- _Exercise aim_
Nothing in the records may be altered, so transcribe them exactly.

- _Records_
───
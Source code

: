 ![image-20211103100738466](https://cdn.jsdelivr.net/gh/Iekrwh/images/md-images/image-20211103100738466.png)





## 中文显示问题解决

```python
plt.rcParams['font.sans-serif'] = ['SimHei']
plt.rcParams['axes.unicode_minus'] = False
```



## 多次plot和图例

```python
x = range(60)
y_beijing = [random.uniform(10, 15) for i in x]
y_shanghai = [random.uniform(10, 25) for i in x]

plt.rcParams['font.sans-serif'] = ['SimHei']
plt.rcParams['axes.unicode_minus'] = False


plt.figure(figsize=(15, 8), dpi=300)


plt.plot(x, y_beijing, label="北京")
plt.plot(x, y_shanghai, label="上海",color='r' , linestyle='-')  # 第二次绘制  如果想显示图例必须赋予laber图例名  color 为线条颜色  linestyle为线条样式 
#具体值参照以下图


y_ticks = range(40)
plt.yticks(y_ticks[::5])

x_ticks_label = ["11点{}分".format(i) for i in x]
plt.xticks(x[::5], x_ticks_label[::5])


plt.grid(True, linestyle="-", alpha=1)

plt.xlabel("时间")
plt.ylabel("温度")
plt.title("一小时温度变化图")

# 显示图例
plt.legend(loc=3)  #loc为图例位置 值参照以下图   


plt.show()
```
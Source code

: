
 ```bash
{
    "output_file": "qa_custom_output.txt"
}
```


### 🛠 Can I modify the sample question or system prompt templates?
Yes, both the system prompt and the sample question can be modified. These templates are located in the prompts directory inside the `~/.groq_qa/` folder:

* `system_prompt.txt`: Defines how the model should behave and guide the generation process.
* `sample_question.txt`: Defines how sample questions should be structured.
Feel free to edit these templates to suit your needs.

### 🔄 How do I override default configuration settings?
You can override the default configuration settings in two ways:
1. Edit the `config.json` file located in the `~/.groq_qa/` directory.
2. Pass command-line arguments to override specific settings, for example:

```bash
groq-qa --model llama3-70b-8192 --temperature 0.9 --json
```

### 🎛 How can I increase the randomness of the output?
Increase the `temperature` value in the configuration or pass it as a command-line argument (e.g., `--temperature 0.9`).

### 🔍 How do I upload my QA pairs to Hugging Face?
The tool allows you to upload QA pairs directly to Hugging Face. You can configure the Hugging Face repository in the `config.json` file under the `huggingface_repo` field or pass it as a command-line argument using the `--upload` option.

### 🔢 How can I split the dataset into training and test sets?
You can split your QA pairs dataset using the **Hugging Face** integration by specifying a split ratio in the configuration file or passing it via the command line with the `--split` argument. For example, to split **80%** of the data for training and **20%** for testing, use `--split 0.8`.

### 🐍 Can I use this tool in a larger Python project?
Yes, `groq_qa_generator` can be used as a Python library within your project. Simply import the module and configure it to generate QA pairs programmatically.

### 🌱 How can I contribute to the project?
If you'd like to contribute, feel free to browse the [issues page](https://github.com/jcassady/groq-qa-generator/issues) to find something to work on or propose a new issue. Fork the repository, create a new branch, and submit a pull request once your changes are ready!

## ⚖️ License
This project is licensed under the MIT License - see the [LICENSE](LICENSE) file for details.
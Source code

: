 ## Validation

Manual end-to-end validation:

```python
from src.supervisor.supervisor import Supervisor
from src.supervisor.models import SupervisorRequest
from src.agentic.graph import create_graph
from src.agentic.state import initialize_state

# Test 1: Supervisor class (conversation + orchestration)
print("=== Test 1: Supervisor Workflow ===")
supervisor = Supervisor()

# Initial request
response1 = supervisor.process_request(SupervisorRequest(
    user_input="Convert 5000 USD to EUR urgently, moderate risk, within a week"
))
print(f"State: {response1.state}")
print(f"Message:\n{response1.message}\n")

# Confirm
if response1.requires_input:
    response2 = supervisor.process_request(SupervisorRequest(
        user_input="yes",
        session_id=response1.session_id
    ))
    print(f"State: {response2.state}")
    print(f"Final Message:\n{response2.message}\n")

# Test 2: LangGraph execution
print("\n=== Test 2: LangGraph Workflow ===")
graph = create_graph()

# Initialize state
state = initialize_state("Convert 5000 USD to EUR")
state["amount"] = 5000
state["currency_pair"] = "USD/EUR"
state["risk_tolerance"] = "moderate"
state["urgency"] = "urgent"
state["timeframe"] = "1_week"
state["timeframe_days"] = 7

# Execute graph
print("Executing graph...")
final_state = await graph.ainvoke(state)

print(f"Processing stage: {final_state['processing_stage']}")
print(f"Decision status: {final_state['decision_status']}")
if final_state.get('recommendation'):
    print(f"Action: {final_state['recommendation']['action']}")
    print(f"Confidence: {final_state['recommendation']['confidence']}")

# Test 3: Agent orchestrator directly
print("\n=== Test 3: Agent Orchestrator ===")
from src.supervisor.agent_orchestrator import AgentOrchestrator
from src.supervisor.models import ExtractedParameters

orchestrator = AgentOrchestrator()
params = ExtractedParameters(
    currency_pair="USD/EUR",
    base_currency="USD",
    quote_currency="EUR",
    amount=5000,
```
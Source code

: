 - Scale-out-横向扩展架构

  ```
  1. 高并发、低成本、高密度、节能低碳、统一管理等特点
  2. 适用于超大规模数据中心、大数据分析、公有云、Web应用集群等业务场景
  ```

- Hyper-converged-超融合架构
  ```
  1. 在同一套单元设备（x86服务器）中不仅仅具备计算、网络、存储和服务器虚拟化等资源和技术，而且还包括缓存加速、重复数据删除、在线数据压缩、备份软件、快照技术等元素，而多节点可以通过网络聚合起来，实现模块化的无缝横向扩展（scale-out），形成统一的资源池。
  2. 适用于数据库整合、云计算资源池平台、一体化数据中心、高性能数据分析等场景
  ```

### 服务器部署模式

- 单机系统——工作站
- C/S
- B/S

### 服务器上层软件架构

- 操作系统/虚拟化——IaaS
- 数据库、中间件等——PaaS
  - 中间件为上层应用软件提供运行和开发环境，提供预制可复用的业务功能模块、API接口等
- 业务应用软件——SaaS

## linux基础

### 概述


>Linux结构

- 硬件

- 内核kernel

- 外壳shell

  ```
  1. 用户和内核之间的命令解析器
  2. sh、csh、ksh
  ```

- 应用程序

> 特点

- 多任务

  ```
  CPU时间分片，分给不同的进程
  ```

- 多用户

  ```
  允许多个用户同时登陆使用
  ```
───
- _Response box_
Source code

: ![image-20211103100738466](https://cdn.jsdelivr.net/gh/Iekrwh/images/md-images/image-20211103100738466.png)





## 中文显示问题解决

```python
plt.rcParams['font.sans-serif'] = ['SimHei']
plt.rcParams['axes.unicode_minus'] = False
```



## 多次plot和图例

```python
x = range(60)
y_beijing = [random.uniform(10, 15) for i in x]
y_shanghai = [random.uniform(10, 25) for i in x]

plt.rcParams['font.sans-serif'] = ['SimHei']
plt.rcParams['axes.unicode_minus'] = False


plt.figure(figsize=(15, 8), dpi=300)


plt.plot(x, y_beijing, label="北京")
plt.plot(x, y_shanghai, label="上海",color='r' , linestyle='-')  # 第二次绘制  如果想显示图例必须赋予laber图例名  color 为线条颜色  linestyle为线条样式 
#具体值参照以下图


y_ticks = range(40)
plt.yticks(y_ticks[::5])

x_ticks_label = ["11点{}分".format(i) for i in x]
plt.xticks(x[::5], x_ticks_label[::5])


plt.grid(True, linestyle="-", alpha=1)

plt.xlabel("时间")
plt.ylabel("温度")
plt.title("一小时温度变化图")

# 显示图例
plt.legend(loc=3)  #loc为图例位置 值参照以下图   


plt.show()
```
Source code

:
 ```bash
{
    "output_file": "qa_custom_output.txt"
}
```


### 🛠 Can I modify the sample question or system prompt templates?
Yes, both the system prompt and the sample question can be modified. These templates are located in the prompts directory inside the `~/.groq_qa/` folder:

* `system_prompt.txt`: Defines how the model should behave and guide the generation process.
* `sample_question.txt`: Defines how sample questions should be structured.
Feel free to edit these templates to suit your needs.

### 🔄 How do I override default configuration settings?
You can override the default configuration settings in two ways:
1. Edit the `config.json` file located in the `~/.groq_qa/` directory.
2. Pass command-line arguments to override specific settings, for example:

```bash
groq-qa --model llama3-70b-8192 --temperature 0.9 --json
```

### 🎛 How can I increase the randomness of the output?
Increase the `temperature` value in the configuration or pass it as a command-line argument (e.g., `--temperature 0.9`).

### 🔍 How do I upload my QA pairs to Hugging Face?
The tool allows you to upload QA pairs directly to Hugging Face. You can configure the Hugging Face repository in the `config.json` file under the `huggingface_repo` field or pass it as a command-line argument using the `--upload` option.

### 🔢 How can I split the dataset into training and test sets?
You can split your QA pairs dataset using the **Hugging Face** integration by specifying a split ratio in the configuration file or passing it via the command line with the `--split` argument. For example, to split **80%** of the data for training and **20%** for testing, use `--split 0.8`.

### 🐍 Can I use this tool in a larger Python project?
Yes, `groq_qa_generator` can be used as a Python library within your project. Simply import the module and configure it to generate QA pairs programmatically.

### 🌱 How can I contribute to the project?
If you'd like to contribute, feel free to browse the [issues page](https://github.com/jcassady/groq-qa-generator/issues) to find something to work on or propose a new issue. Fork the repository, create a new branch, and submit a pull request once your changes are ready!

## ⚖️ License
This project is licensed under the MIT License - see the [LICENSE](LICENSE) file for details.
Source code

: ## Validation

Manual end-to-end validation:

```python
from src.supervisor.supervisor import Supervisor
from src.supervisor.models import SupervisorRequest
from src.agentic.graph import create_graph
from src.agentic.state import initialize_state

# Test 1: Supervisor class (conversation + orchestration)
print("=== Test 1: Supervisor Workflow ===")
supervisor = Supervisor()

# Initial request
response1 = supervisor.process_request(SupervisorRequest(
    user_input="Convert 5000 USD to EUR urgently, moderate risk, within a week"
))
print(f"State: {response1.state}")
print(f"Message:\n{response1.message}\n")

# Confirm
if response1.requires_input:
    response2 = supervisor.process_request(SupervisorRequest(
        user_input="yes",
        session_id=response1.session_id
    ))
    print(f"State: {response2.state}")
    print(f"Final Message:\n{response2.message}\n")

# Test 2: LangGraph execution
print("\n=== Test 2: LangGraph Workflow ===")
graph = create_graph()

# Initialize state
state = initialize_state("Convert 5000 USD to EUR")
state["amount"] = 5000
state["currency_pair"] = "USD/EUR"
state["risk_tolerance"] = "moderate"
state["urgency"] = "urgent"
state["timeframe"] = "1_week"
state["timeframe_days"] = 7

# Execute graph
print("Executing graph...")
final_state = await graph.ainvoke(state)

print(f"Processing stage: {final_state['processing_stage']}")
print(f"Decision status: {final_state['decision_status']}")
if final_state.get('recommendation'):
    print(f"Action: {final_state['recommendation']['action']}")
    print(f"Confidence: {final_state['recommendation']['confidence']}")

# Test 3: Agent orchestrator directly
print("\n=== Test 3: Agent Orchestrator ===")
from src.supervisor.agent_orchestrator import AgentOrchestrator
from src.supervisor.models import ExtractedParameters

orchestrator = AgentOrchestrator()
params = ExtractedParameters(
    currency_pair="USD/EUR",
    base_currency="USD",
    quote_currency="EUR",
    amount=5000,
```
Source code

: - Scale-out-横向扩展架构

  ```
  1. 高并发、低成本、高密度、节能低碳、统一管理等特点
  2. 适用于超大规模数据中心、大数据分析、公有云、Web应用集群等业务场景
  ```

- Hyper-converged-超融合架构
  ```
  1. 在同一套单元设备（x86服务器）中不仅仅具备计算、网络、存储和服务器虚拟化等资源和技术，而且还包括缓存加速、重复数据删除、在线数据压缩、备份软件、快照技术等元素，而多节点可以通过网络聚合起来，实现模块化的无缝横向扩展（scale-out），形成统一的资源池。
  2. 适用于数据库整合、云计算资源池平台、一体化数据中心、高性能数据分析等场景
  ```

### 服务器部署模式

- 单机系统——工作站
- C/S
- B/S

### 服务器上层软件架构

- 操作系统/虚拟化——IaaS
- 数据库、中间件等——PaaS
  - 中间件为上层应用软件提供运行和开发环境，提供预制可复用的业务功能模块、API接口等
- 业务应用软件——SaaS

## linux基础

### 概述


>Linux结构

- 硬件

- 内核kernel

- 外壳shell

  ```
  1. 用户和内核之间的命令解析器
  2. sh、csh、ksh
  ```

- 应用程序

> 特点

- 多任务

  ```
  CPU时间分片，分给不同的进程
  ```

- 多用户

  ```
  允许多个用户同时登陆使用
  ```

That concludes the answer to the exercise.